Usage

Adding Observations

Simple

To construct and add observations to a Hansel data structure:

from hansel import Hansel
import numpy as np

symbols = ['A', 'C', 'G', 'T', '_']
unsymbols = ['_']
positions = [1, 3, 5, 7, 9]
L = 10 # Defines the 'lookback'

# Get some memory and pass it to the Hansel constructor
a = np.ndarray((
    len(symbols), len(symbols), len(positions)+2, len(positions)+2)
)
hansel = Hansel(a, symbols, unsymbols, L=L)

# Add some observations
hansel.add_observation(a, b, i, j)
# ...

Not so Simple

For very large data sets, or complicated parallel high-throughput methodologies, you may need to bypass the API for adding observations by reserving and populating the relevant memory yourself:

import ctypes
import numpy as np
from hansel import Hansel

symbols = ['A', 'C', 'G', 'T', '_']
unsymbols = ['_']
positions = [1, 3, 5, 7, 9]
L = 10 # Defines the 'lookback'

# Get some memory
h = np.frombuffer(Array(ctypes.c_float,
        (len(symbols)**2) * ((len(positions)+2)**2),
        lock=False),
dtype=ctypes.c_float)

# Shape the memory into a numpy array of the desired size
h = hansel.reshape(len(symbols), len(symbols), len(positions)+2, len(positions)+2)
h.fill(0.0)

# Add some observations
def __symbol_num(symbol):
    symbols_d = {symbol: i for i, symbol in enumerate(symbols)}
    return symbols_d[symbol]
h[__symbol_num(a), __symbol_num(b), i, j] += 1
# ...

# Feed the prefilled array to the Hansel constructor
hansel = Hansel(h, symbols, unsymbols, L=L)

Get Observation Counts

To find the number of times symbol a at position i has been seen with symbol b at position j:

hansel.get_observation(a, b, i, j)

Summarise Counts at Position

To fetch a dictionary of the raw counts for each symbol at a given position:

hansel.get_counts_at(at_position)

Marginal Distribution

To find the log10 probability of a particular symbol appearing at a given position:

hansel.get_marginal_of_at(interesting_symbol, at_position)

Conditional Distribution

To find the log10 probability of a at i appearing with b and j:

hansel.get_conditional_of_at(a, b, i, j)

Get Spanning Support

Get the number of times a symbol or state b appears at position j, on pieces of evidence that also covered space or time point i:

hansel.get_spanning_support(b, i, j)

Get Edge Weights

Given a sequence of symbols selected during traversal thus far, find the log10 probabilities of traversing to the available symbols at your next position j:

hansel.get_edge_weights_at(j, current_path)

Reweight Observations

Reduce the element that support the observation of a at i and b at j co-occurring on the same piece of evidence together:

hansel.reweight_observation(a, b, i, j, ratio)

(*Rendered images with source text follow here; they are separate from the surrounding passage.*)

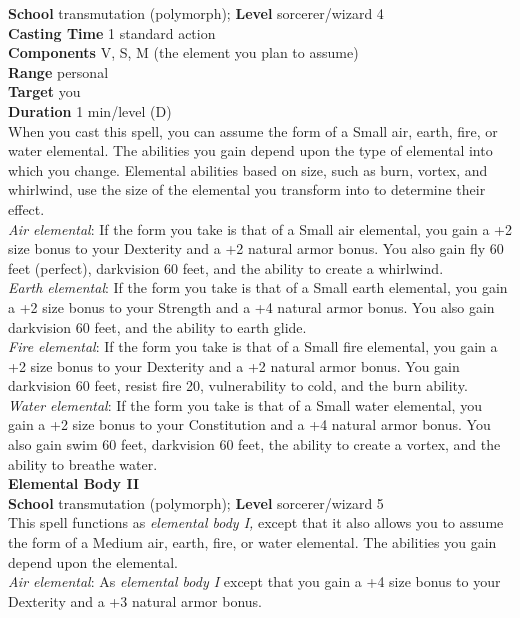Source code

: \textbf{School }transmutation (polymorph); \textbf{Level }sorcerer/wizard 4\\
\textbf{Casting Time }1 standard action\\
\textbf{Components }V, S, M (the element you plan to assume)\\
\textbf{Range }personal\\
\textbf{Target }you\\
\textbf{Duration }1 min/level (D)\\
When you cast this spell, you can assume the form of a Small air, earth, fire, or water elemental. The abilities you gain depend upon the type of elemental into which you change. Elemental abilities based on size, such as burn, vortex, and whirlwind, use the size of the elemental you transform into to determine their effect.\\
\textit{Air elemental}: If the form you take is that of a Small air elemental, you gain a +2 size bonus to your Dexterity and a +2 natural armor bonus. You also gain fly 60 feet (perfect), darkvision 60 feet, and the ability to create a whirlwind.\\
\textit{Earth elemental}: If the form you take is that of a Small earth elemental, you gain a +2 size bonus to your Strength and a +4 natural armor bonus. You also gain darkvision 60 feet, and the ability to earth glide.\\
\textit{Fire elemental}: If the form you take is that of a Small fire elemental, you gain a +2 size bonus to your Dexterity and a +2 natural armor bonus. You gain darkvision 60 feet, resist fire 20, vulnerability to cold, and the burn ability.\\
\textit{Water elemental}: If the form you take is that of a Small water elemental, you gain a +2 size bonus to your Constitution and a +4 natural armor bonus. You also gain swim 60 feet, darkvision 60 feet, the ability to create a vortex, and the ability to breathe water.\\
\textbf{Elemental Body II}\\
\textbf{School }transmutation (polymorph); \textbf{Level }sorcerer/wizard 5\\
This spell functions as \textit{elemental body I, }except that it also allows you to assume the form of a Medium air, earth, fire, or water elemental. The abilities you gain depend upon the elemental.\\
\textit{Air elemental}: As \textit{elemental body I} except that you gain a +4 size bonus to your Dexterity and a +3 natural armor bonus. \\

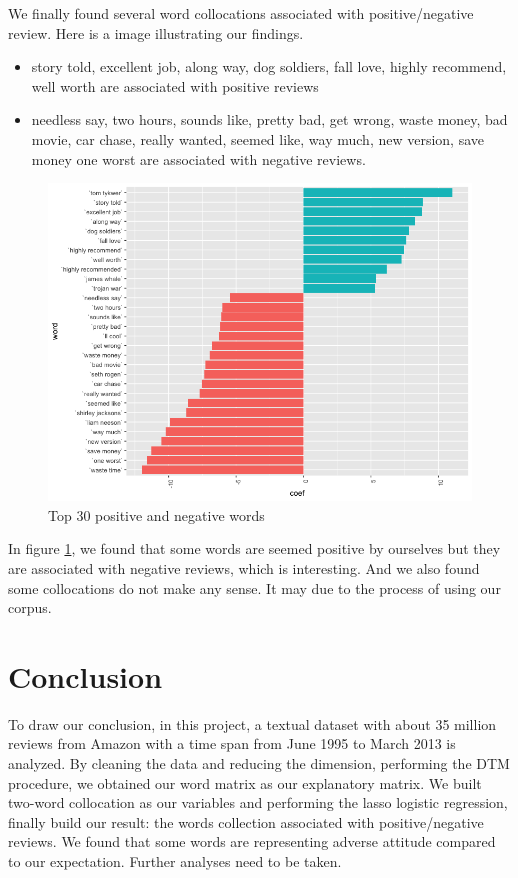 \documentclass[12pt]{article}
\begin{document}
We finally found several word collocations associated with positive/negative review. Here is a image illustrating our findings. 

\begin{itemize}
	\item  story told, excellent job, along way, dog soldiers, fall love, highly recommend, well worth are associated with positive reviews
	\item needless say, two hours, sounds like, pretty bad, get wrong, waste money, bad movie, car chase, really wanted, seemed like, way much, new version, save money one worst are associated with negative reviews.
\end{itemize}

\begin{figure}
	\centering
	\includegraphics[scale=0.5]{../Image/Top_30_positive_and_negative_words.png}
	\caption{Top 30 positive and negative words}
	\label{fig:1}
\end{figure}

In figure \ref{fig:1}, we found that some words are seemed positive by ourselves but they are associated with negative reviews, which is interesting. And we also found some collocations do not make any sense. It may due to the process of using our corpus.



\section{Conclusion}
To draw our conclusion, in this project, a textual dataset with about 35 million reviews from Amazon  with a time span from June 1995 to March 2013 is analyzed. By cleaning the data and reducing the dimension, performing the DTM procedure, we obtained our word matrix as our explanatory matrix. We built two-word collocation as our variables and performing the lasso logistic regression, finally build our result: the words collection associated with positive/negative reviews. We found that some words are representing adverse attitude compared to our expectation. Further analyses need to be taken.



%
%
\end{document}
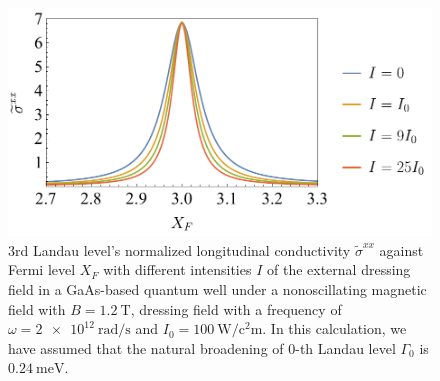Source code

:\begin{figure}[t]
\includegraphics[scale=0.55]{figures/fig_5}
\caption{$3$rd Landau level’s normalized longitudinal conductivity $\widetilde{\sigma}^{xx}$ against Fermi level $X_F$ with different intensities $I$ of the external dressing field in a GaAs-based quantum well under a nonoscillating magnetic field with $B = \SI{1.2}{\tesla}$, dressing field with a frequency of $\omega =\SI{2e12}{\radian\per\second}$ and $I_0 =\SI{100}{\watt\per\square\centi\metre}$.
In this calculation, we have assumed that the natural  broadening of $0$-th Landau level $\Gamma_0$ is $\SI{0.24}{\milli\eV}$.}
\label{fig:6}
\end{figure}
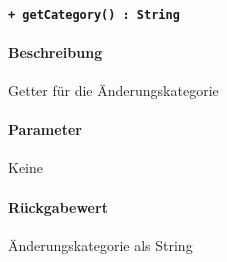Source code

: \paragraph{\texttt{+ getCategory() : String}}\label{AP_ChangeAction_getCategory}%
\paragraph*{Beschreibung}
Getter für die Änderungskategorie
\paragraph*{Parameter}
Keine
\paragraph*{Rückgabewert}
Änderungskategorie als String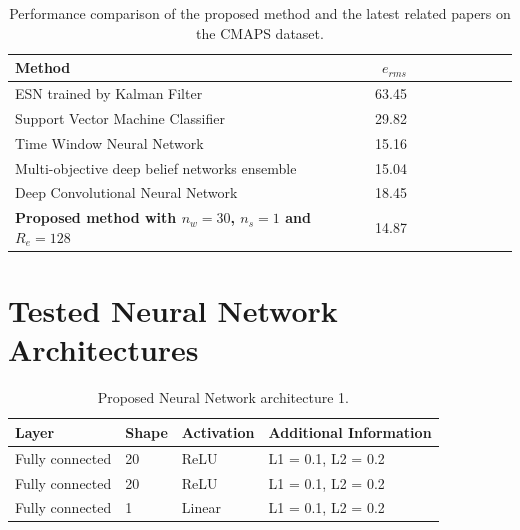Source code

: \documentclass[12pt]{IEEEtran}%
\begin{document}
\begin{table}
\begin{center}
\caption{Performance comparison of the proposed method and the latest related papers on the CMAPS dataset.}%
%
\begin{tabular}
[c]{l|rrrr|rrrr}\hline
Method & $e_{rms}$ &  &  &  &  &  &  & \\\hline
ESN trained by Kalman Filter \cite{Peng2012} & 63.45 &  &  &  &  &  &  & \\
Support Vector Machine Classifier \cite{Louen2013} & 29.82 &  &  &  &  &  &  &
\\
Time Window Neural Network \cite{Lim2016} & 15.16 &  &  &  &  &  &  & \\
Multi-objective deep belief networks ensemble \cite{Zhang2016} & 15.04 &  &  &
&  &  &  & \\
Deep Convolutional Neural Network \cite{Babu2016} & 18.45 &  &  &  &  &  &  &
\\
\textbf{Proposed method with $n_{w} = 30$, $n_{s}=1$ and $R_{e} = 128$} &
14.87 &  &  &  &  &  &  & \\\hline
\end{tabular}
\label{table:results_comparison}%
\end{center}
\end{table}

\newpage

\appendix

\section*{Tested Neural Network Architectures}
\label{sec:appendices}


\begin{table}[tbh]
\centering
\begin{tabular}
[c]{llll}\hline
Layer & Shape & Activation & Additional Information\\\hline\hline
Fully connected & 20 & ReLU & L1 = 0.1, L2 = 0.2\\
Fully connected & 20 & ReLU & L1 = 0.1, L2 = 0.2\\
Fully connected & 1 & Linear & L1 = 0.1, L2 = 0.2\\\hline
\end{tabular}
\caption{Proposed Neural Network architecture 1.}%
\label{table:proposed_nn_1}%
\end{table}
\end{document}
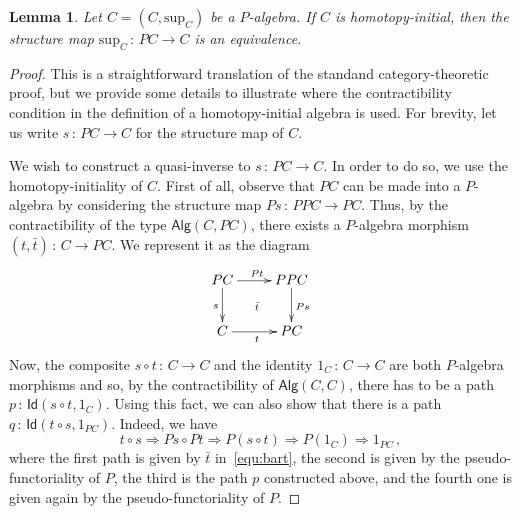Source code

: \documentclass[10pt,a4paper,oneside,reqno]{amsart}
\newcommand{\xycenter}[1]{\vcenter{\hbox{\xymatrix{#1}}}}
\numberwithin{equation}{section}
\theoremstyle{mythm}
\newtheorem{lemma}[theorem]{Lemma}
\theoremstyle{mydef}
\theoremstyle{myrmk}
\newcommand{\co}{\,{:}\,}
\newcommand{\Id}{\mathsf{Id}}
\newcommand{\Palg}{\mathsf{Alg}}
\renewcommand{\sup}{\mathrm{sup}}
\begin{document}
\begin{lemma}\label{lem:IntLambek} Let $C = (C, \sup_C)$ be a $P$-algebra. 
If $C$ is homotopy-initial, then the structure map $\sup_C \co PC \to C$ is an equivalence.
\end{lemma}


\begin{proof} This is a straightforward translation of the standand category-theoretic proof, but we provide
some details to illustrate where the contractibility condition in the definition of a homotopy-initial algebra is
used. For brevity, let us write $s \co PC \to C$ for the structure map of $C$. 

 We wish to construct a quasi-inverse to $s \co PC \to C$. In order to do so, we use the homotopy-initiality
of $C$. First of all, observe that $PC$ can be made into a $P$-algebra by considering the structure map 
$Ps \co PPC \to PC$. Thus, by the contractibility of the type $\Palg(C, PC)$, there exists a $P$-algebra
morphism $(t, \bar{t}) \co C \to PC$. We represent it as the diagram
\begin{equation}
\label{equ:bart}
\xycenter{
PC \ar[d]_{s} \ar[r]^{Pt} \ar@{}[dr]|{\bar{t}}& PPC \ar[d]^{Ps} \\
C \ar[r]_{t} & PC}
\end{equation}
Now, the composite $s \circ t \co C \to C$ and the identity $1_C \co C \to C$ are both $P$-algebra
morphisms and so, by the contractibility of $\Palg(C,C)$, there has to be a path $p \co \Id(s\circ t ,1_C)$. 
Using this fact, we can also show that there is a path $q \co \Id(t \circ s, 1_{PC})$. Indeed, we have
\[
t \circ s  \Rightarrow Ps \circ Pt 
 \Rightarrow P(s \circ t) 
 \Rightarrow P(1_C) 
  \Rightarrow 1_{PC} \, ,
\]
where the first path is given by $\bar{t}$ in~\eqref{equ:bart}, the second is given by the pseudo-functoriality of $P$,
the third is the path $p$ constructed above, and the fourth one is given again by the pseudo-functoriality of $P$. 
\end{proof}
\end{document}
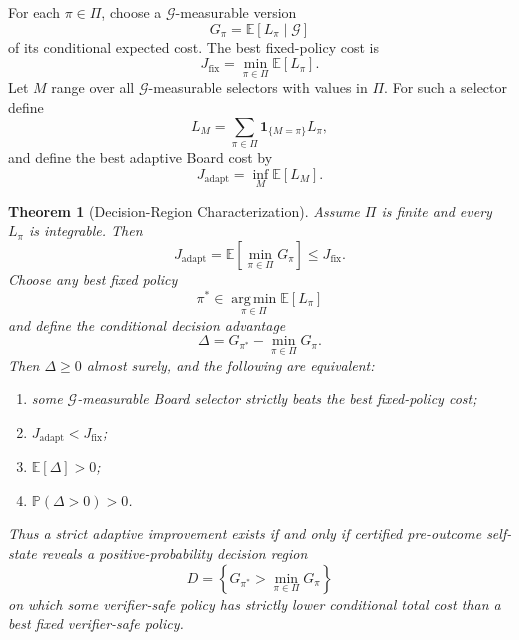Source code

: \documentclass[11pt]{article}
\newtheorem{theorem}{Theorem}
\begin{document}
For each $\pi\in\Pi$, choose a $\mathcal{G}$-measurable version
\[
  G_\pi=\mathbb{E}[L_\pi\mid\mathcal{G}]
\]
of its conditional expected cost. The best fixed-policy cost is
\[
  J_{\mathrm{fix}}
  =\min_{\pi\in\Pi}\mathbb{E}[L_\pi].
\]
Let $M$ range over all $\mathcal{G}$-measurable selectors with values in $\Pi$. For such a selector define
\[
  L_M=\sum_{\pi\in\Pi}\mathbf{1}_{\{M=\pi\}}L_\pi,
\]
and define the best adaptive Board cost by
\[
  J_{\mathrm{adapt}}
  =\inf_M \mathbb{E}[L_M].
\]

\begin{theorem}[Decision-Region Characterization]
Assume $\Pi$ is finite and every $L_\pi$ is integrable. Then
\[
  J_{\mathrm{adapt}}
  =\mathbb{E}\!\left[\min_{\pi\in\Pi}G_\pi\right]
  \le J_{\mathrm{fix}}.
\]
Choose any best fixed policy
\[
  \pi^*\in\operatorname*{arg\,min}_{\pi\in\Pi}\mathbb{E}[L_\pi]
\]
and define the conditional decision advantage
\[
  \Delta
  =G_{\pi^*}-\min_{\pi\in\Pi}G_\pi.
\]
Then $\Delta\ge 0$ almost surely, and the following are equivalent:
\begin{enumerate}
  \item some $\mathcal{G}$-measurable Board selector strictly beats the best fixed-policy cost;
  \item $J_{\mathrm{adapt}}<J_{\mathrm{fix}}$;
  \item $\mathbb{E}[\Delta]>0$;
  \item $\mathbb{P}(\Delta>0)>0$.
\end{enumerate}
Thus a strict adaptive improvement exists if and only if certified pre-outcome self-state reveals a positive-probability decision region
\[
  D=\left\{G_{\pi^*}>\min_{\pi\in\Pi}G_\pi\right\}
\]
on which some verifier-safe policy has strictly lower conditional total cost than a best fixed verifier-safe policy.
\end{theorem}
\end{document}
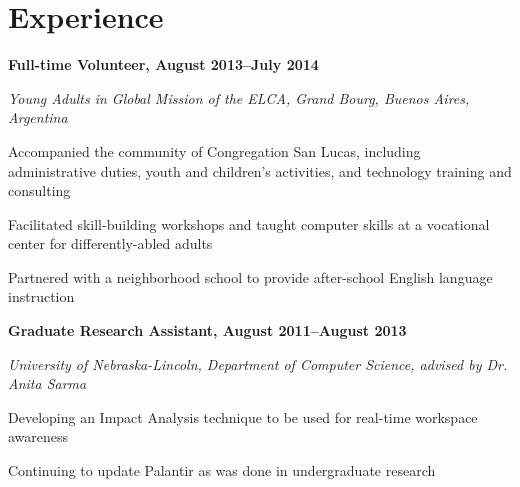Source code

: \documentclass[10pt,letterpaper]{article}
\renewenvironment{itemize}{
  \begin{list}{}{
    \setlength{\leftmargin}{1.5em}
    \setlength{\itemsep}{0.25em}
    \setlength{\parskip}{0pt}
    \setlength{\parsep}{0.25em}
  }
}{
  \end{list}
}
\begin{document}






\section*{Experience}

\begin{itemize}
\item \textbf{Full-time Volunteer, August 2013--July 2014}
\item \emph{Young Adults in Global Mission of the ELCA, Grand Bourg, Buenos Aires, Argentina}
	\begin{itemize}
    \item Accompanied the community of Congregation San Lucas, including
    administrative duties, youth and children's activities, and technology
    training and consulting
    \item Facilitated skill-building workshops and taught computer skills at
    a vocational center for differently-abled adults
    \item Partnered with a neighborhood school to provide after-school
    English language instruction
	\end{itemize}
\end{itemize}

\begin{itemize}
\item \textbf{Graduate Research Assistant, August 2011--August 2013}
\item \emph{University of Nebraska-Lincoln, Department of Computer Science, advised by Dr. Anita Sarma}
	\begin{itemize}
	\item Developing an Impact Analysis technique to be used for real-time workspace awareness
	\item Continuing to update Palantir as was done in undergraduate research
	\end{itemize}
\end{itemize}

\begin{comment}
\begin{itemize}
\item \textbf{Host and Fellowship Coordinator, August 2012--July 2013}
\item \emph{Lutheran Student Center (ELCA), University of Nebraska-Lincoln}
    \begin{itemize}
    \item Clean and maintain the Lutheran Student Center building
    \item Engage students with fun fellowship opportunities such as movie nights and pool leagues
    \end{itemize}
\end{itemize}
\end{comment}
\end{document}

The original observation count is multiplied by the ratio, the result is then subtracted from the current value. It is recommended that ratio not be too large without good confidence. Aggressive reweighting can lead to spending (removing) the evidence in the Hansel matrix before your algorithm has had time to explore the paths properly.